### [EXERCISE DESCRIPTION]
Your task is to write out exactly the lines of the listing below, from the first down to the line that holds "18E30: Derived categories, triangulated".

### [THE DATA]
....................
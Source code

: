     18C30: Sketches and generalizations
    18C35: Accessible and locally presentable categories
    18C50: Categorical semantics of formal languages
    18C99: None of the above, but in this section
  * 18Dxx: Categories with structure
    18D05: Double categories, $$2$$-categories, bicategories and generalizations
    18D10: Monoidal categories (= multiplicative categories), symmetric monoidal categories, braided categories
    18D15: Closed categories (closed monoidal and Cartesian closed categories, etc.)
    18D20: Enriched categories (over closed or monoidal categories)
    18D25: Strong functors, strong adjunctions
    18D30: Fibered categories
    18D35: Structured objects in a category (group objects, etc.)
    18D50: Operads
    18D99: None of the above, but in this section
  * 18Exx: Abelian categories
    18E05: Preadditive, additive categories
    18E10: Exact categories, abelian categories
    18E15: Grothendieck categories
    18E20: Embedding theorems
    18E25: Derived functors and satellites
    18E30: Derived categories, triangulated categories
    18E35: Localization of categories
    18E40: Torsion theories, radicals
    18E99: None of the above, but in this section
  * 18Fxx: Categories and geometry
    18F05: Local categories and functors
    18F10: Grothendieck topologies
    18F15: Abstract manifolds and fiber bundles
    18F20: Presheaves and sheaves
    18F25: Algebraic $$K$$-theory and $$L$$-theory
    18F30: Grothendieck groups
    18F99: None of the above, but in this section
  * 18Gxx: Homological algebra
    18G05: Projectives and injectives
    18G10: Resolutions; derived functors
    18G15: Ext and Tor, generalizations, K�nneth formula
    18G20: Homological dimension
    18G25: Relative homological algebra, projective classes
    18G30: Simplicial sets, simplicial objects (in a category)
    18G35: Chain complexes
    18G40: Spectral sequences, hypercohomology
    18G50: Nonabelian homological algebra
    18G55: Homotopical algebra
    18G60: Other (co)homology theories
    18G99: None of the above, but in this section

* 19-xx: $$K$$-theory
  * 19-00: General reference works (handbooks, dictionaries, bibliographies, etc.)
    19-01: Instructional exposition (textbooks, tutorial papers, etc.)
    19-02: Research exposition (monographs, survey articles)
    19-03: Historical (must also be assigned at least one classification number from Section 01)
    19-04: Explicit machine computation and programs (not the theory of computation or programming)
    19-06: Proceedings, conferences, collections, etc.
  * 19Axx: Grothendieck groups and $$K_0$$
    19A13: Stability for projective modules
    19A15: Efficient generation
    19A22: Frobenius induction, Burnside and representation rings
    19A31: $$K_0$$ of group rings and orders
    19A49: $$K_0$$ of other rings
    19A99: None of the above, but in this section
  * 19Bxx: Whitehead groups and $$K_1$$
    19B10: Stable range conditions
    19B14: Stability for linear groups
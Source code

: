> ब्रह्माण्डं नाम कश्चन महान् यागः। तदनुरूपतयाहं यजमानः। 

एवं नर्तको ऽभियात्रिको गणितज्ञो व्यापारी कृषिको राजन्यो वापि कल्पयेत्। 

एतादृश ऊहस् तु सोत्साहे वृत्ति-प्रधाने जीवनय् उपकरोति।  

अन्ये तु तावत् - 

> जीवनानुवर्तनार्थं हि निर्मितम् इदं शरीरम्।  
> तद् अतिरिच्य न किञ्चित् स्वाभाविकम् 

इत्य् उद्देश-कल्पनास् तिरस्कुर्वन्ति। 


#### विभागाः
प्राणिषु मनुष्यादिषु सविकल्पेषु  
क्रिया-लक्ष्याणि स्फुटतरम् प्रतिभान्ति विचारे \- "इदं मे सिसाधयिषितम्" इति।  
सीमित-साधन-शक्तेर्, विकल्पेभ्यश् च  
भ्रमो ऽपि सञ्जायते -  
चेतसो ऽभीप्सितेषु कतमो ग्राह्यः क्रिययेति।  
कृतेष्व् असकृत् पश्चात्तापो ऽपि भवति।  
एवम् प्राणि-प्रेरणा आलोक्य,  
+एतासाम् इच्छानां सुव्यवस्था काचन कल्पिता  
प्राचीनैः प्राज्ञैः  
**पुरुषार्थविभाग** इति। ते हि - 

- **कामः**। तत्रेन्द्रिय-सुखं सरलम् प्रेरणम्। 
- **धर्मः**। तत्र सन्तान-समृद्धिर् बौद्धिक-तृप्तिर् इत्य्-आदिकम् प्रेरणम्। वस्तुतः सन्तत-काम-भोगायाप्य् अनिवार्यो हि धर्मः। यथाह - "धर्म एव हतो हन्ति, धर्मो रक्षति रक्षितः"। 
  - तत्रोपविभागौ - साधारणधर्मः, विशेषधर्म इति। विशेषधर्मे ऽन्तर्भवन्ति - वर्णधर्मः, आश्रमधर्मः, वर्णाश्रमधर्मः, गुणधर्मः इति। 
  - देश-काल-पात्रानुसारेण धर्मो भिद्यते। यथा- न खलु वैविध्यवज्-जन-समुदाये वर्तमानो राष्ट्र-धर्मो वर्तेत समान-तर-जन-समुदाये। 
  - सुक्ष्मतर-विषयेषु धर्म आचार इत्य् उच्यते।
....................
### [EXERCISE OUTPUT]
Source code

:     18C30: Sketches and generalizations
    18C35: Accessible and locally presentable categories
    18C50: Categorical semantics of formal languages
    18C99: None of the above, but in this section
  * 18Dxx: Categories with structure
    18D05: Double categories, $$2$$-categories, bicategories and generalizations
    18D10: Monoidal categories (= multiplicative categories), symmetric monoidal categories, braided categories
    18D15: Closed categories (closed monoidal and Cartesian closed categories, etc.)
    18D20: Enriched categories (over closed or monoidal categories)
    18D25: Strong functors, strong adjunctions
    18D30: Fibered categories
    18D35: Structured objects in a category (group objects, etc.)
    18D50: Operads
    18D99: None of the above, but in this section
  * 18Exx: Abelian categories
    18E05: Preadditive, additive categories
    18E10: Exact categories, abelian categories
    18E15: Grothendieck categories
    18E20: Embedding theorems
    18E25: Derived functors and satellites
    18E30: Derived categories, triangulated categories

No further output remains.